This example (can’t add link …/examples.html#shared-memory-reduction) in the documentation seems to assume 1 block.
import numpy as np
from numba import cuda
from numba.types import int32
# generate data
a = cuda.to_device(np.arange(1024))
nelem = len(a)
@cuda.jit
def array_sum(data):
tid = cuda.threadIdx.x
size = len(data)
if tid < size:
i = cuda.grid(1)
# Declare an array in shared memory
shr = cuda.shared.array(nelem, int32)
shr[tid] = data[i]
# Ensure writes to shared memory are visible
# to all threads before reducing
cuda.syncthreads()
s = 1
while s < cuda.blockDim.x:
if tid % (2 * s) == 0:
# Stride by `s` and add
shr[tid] += shr[tid + s]
s *= 2
cuda.syncthreads()
# After the loop, the zeroth element contains the sum
if tid == 0:
data[tid] = shr[tid]
array_sum[2, 512](a)
print(a[0]) # 523776
print(sum(np.arange(1024))) # 523776
130816
523776
With array_sum[2, 1024](a), the result is 0.
I am confused by this part:
tid = cuda.threadIdx.x
size = len(data)
if tid < size:
i = cuda.grid(1)
If there is one block, then i simply equals tid.
Here is the equivalent implementation that also works with non-multiples of 2.
import numpy as np
from numba import cuda, int32
a = np.arange(1_000)
a_gpu = cuda.to_device(a)
n = len(a)
@cuda.jit
def sum_reduce_gpu(a): # assume 1 block
# thread id within a 1D block (position relative to a block)

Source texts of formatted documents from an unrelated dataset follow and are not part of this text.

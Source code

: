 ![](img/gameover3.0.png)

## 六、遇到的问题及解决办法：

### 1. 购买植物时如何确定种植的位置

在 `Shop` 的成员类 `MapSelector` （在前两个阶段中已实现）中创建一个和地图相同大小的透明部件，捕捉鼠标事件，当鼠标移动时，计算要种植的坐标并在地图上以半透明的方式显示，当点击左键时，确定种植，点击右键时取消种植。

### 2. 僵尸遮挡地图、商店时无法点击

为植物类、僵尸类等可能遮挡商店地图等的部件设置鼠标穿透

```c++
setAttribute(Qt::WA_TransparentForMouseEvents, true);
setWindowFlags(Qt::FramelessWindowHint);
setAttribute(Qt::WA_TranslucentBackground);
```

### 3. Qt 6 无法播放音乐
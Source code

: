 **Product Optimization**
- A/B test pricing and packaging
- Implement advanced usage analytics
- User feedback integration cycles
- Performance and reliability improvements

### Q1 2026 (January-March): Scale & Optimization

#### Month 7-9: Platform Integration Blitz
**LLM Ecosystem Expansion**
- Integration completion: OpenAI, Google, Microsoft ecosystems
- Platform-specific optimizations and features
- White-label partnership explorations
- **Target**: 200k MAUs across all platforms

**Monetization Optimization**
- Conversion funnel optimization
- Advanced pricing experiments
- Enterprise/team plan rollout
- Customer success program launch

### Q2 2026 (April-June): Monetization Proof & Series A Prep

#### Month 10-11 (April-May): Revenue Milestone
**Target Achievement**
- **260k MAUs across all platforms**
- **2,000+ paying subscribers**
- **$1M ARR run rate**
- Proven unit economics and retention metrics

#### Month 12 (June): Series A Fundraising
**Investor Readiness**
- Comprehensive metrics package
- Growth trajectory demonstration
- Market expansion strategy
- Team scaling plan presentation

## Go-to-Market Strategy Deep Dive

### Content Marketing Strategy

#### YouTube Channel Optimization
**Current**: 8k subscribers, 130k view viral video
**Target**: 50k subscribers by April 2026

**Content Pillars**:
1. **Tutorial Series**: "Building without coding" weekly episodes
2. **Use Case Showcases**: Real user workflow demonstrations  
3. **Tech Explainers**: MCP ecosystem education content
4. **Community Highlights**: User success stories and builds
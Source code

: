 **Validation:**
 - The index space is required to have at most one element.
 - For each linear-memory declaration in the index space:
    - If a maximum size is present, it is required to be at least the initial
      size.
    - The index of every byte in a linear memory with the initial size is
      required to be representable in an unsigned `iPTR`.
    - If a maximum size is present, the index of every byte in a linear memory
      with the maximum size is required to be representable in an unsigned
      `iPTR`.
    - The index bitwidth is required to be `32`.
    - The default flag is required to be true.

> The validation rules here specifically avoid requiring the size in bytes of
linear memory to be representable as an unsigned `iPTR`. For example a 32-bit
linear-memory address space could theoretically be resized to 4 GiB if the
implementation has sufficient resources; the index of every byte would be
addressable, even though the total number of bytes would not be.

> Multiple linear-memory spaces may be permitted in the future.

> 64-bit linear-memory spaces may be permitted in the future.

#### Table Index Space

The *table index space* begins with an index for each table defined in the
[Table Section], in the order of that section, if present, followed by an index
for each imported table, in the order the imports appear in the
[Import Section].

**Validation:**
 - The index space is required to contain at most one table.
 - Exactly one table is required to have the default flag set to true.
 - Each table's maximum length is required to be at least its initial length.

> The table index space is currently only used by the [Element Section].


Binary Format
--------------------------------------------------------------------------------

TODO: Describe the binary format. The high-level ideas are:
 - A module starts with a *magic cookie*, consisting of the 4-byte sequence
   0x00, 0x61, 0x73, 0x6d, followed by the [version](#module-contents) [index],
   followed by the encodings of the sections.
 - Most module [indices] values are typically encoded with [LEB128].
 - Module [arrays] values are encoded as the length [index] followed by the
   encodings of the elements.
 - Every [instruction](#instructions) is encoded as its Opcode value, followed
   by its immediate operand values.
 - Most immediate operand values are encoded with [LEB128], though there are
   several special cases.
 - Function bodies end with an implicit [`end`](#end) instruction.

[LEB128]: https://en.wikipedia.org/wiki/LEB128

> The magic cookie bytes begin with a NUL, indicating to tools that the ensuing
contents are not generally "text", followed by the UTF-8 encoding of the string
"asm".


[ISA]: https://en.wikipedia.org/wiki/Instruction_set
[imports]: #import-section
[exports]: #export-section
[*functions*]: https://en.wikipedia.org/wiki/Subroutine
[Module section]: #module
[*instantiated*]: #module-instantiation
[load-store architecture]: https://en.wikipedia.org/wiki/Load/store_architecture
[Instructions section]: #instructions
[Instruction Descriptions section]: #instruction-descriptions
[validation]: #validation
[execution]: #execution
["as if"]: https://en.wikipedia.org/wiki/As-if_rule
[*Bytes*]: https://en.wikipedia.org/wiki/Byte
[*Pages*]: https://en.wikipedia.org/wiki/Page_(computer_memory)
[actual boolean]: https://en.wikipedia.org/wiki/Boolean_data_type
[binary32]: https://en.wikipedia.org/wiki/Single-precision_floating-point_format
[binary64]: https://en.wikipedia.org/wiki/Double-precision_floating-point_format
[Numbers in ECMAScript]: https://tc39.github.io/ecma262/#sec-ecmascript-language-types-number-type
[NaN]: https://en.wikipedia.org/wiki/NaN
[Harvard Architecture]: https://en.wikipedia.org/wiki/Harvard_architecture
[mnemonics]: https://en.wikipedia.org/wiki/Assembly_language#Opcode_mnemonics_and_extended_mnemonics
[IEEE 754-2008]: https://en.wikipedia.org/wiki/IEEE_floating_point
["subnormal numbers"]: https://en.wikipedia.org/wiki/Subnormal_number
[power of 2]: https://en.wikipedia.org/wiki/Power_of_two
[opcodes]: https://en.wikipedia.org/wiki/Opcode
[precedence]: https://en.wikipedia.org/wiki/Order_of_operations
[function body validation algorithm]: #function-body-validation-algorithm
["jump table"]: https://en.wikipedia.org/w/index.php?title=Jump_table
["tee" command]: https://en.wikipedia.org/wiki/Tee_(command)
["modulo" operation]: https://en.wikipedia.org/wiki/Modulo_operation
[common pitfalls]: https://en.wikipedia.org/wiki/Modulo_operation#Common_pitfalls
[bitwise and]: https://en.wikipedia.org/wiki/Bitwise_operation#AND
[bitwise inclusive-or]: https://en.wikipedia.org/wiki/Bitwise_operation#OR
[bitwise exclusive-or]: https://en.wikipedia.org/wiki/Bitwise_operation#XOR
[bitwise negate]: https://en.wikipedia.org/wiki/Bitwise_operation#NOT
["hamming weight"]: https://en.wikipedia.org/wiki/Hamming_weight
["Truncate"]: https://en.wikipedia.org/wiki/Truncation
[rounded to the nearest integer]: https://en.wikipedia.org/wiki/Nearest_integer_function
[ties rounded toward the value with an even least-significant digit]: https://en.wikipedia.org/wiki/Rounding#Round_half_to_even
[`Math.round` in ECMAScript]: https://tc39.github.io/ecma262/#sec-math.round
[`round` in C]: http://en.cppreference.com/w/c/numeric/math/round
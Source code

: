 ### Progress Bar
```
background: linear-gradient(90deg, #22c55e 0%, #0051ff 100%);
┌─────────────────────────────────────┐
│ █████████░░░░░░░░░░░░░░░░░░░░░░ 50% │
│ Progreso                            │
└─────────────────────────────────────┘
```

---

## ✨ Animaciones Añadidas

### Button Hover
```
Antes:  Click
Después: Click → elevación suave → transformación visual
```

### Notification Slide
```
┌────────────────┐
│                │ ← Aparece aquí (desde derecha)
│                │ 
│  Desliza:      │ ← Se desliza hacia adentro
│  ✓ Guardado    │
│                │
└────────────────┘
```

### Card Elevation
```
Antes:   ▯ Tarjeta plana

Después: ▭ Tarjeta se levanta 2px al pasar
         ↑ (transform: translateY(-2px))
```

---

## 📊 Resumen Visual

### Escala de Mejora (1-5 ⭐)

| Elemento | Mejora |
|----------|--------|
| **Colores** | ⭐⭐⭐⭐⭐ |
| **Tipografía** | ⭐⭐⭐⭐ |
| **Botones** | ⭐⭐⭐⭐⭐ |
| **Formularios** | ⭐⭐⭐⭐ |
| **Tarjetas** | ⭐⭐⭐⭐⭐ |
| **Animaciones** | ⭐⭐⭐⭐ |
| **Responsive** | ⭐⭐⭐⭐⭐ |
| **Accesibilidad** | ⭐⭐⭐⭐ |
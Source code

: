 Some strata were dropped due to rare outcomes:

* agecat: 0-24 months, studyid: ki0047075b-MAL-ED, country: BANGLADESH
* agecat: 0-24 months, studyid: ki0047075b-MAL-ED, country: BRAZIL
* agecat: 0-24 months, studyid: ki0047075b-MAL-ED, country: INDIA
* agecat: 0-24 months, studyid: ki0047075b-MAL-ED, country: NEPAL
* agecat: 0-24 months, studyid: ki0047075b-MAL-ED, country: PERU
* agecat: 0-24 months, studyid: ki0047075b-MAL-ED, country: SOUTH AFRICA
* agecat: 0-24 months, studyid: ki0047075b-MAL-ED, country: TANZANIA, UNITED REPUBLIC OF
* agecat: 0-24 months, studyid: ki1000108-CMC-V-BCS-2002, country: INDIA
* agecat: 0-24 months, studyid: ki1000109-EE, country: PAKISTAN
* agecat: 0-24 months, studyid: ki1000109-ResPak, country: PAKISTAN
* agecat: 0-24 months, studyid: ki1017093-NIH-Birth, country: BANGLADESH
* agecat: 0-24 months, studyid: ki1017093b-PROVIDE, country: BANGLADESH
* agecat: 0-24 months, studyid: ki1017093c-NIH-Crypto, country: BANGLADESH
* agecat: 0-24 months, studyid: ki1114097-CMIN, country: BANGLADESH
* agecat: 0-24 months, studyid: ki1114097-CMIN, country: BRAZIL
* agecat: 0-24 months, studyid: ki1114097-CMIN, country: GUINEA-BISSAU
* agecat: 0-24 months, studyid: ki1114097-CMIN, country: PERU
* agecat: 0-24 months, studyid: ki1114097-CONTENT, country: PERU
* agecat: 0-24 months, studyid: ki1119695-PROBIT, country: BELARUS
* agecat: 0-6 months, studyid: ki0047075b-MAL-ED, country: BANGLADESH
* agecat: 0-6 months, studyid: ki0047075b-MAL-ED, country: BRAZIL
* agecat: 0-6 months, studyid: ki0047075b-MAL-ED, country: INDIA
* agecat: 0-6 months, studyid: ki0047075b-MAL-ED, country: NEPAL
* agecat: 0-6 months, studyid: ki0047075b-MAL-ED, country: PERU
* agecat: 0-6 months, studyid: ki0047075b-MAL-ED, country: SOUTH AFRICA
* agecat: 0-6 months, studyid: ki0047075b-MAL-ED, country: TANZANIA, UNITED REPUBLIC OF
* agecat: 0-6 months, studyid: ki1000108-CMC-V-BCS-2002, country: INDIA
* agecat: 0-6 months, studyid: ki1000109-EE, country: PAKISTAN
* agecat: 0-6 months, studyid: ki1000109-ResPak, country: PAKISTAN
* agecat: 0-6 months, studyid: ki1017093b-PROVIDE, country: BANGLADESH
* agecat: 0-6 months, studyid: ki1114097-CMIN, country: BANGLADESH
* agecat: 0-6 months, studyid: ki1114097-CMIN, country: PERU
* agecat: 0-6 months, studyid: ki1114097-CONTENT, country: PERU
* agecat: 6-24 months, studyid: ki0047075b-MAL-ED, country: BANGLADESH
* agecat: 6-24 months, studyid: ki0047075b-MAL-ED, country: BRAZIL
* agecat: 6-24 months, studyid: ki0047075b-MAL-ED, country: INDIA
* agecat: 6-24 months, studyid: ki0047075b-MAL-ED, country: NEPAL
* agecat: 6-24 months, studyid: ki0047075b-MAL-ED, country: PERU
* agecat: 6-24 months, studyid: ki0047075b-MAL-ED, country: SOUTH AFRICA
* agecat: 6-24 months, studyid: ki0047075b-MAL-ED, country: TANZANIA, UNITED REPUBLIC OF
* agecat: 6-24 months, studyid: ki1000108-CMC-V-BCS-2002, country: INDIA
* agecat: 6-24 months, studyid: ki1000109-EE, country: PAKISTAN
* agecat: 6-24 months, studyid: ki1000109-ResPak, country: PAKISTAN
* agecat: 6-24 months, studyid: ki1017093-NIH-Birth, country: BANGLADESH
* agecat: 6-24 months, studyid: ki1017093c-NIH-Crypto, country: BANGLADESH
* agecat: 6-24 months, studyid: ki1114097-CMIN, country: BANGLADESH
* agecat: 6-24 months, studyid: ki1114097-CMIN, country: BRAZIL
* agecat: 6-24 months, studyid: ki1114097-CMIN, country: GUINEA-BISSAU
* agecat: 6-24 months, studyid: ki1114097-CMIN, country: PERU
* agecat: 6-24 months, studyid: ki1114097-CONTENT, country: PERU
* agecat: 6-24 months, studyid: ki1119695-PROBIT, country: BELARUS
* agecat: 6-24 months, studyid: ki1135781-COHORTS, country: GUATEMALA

thread_id = cuda.threadIdx.x
# Create an array in shared memory
shared_array = cuda.shared.array(n, int32) # shape needs to be a "simple constant", len(a) won't work
# each thread is responsible for copying one value
shared_array[thread_id] = a[thread_id]
# wait for all threads to finish
cuda.syncthreads()
step_size = 1
while step_size < n:
if thread_id % (2 * step_size) == 0 and thread_id + step_size < n:
shared_array[thread_id] += shared_array[thread_id + step_size]
step_size *= 2
# wait for all threads to finish to make sure shared_array[thread_id + step_size] has been updated
cuda.syncthreads()
# one thread is responsible for writing the result
if thread_id == 0:
# store the result in a
a[thread_id] = shared_array[0]
sum_reduce_gpu[1, n](a_gpu)
print(a.sum(), a_gpu[0])
If I wanted to use multiple blocks, would I need a 2 step process? Each block will be responsible for one part of the array, then at the end, one of the threads will combine the results of each block.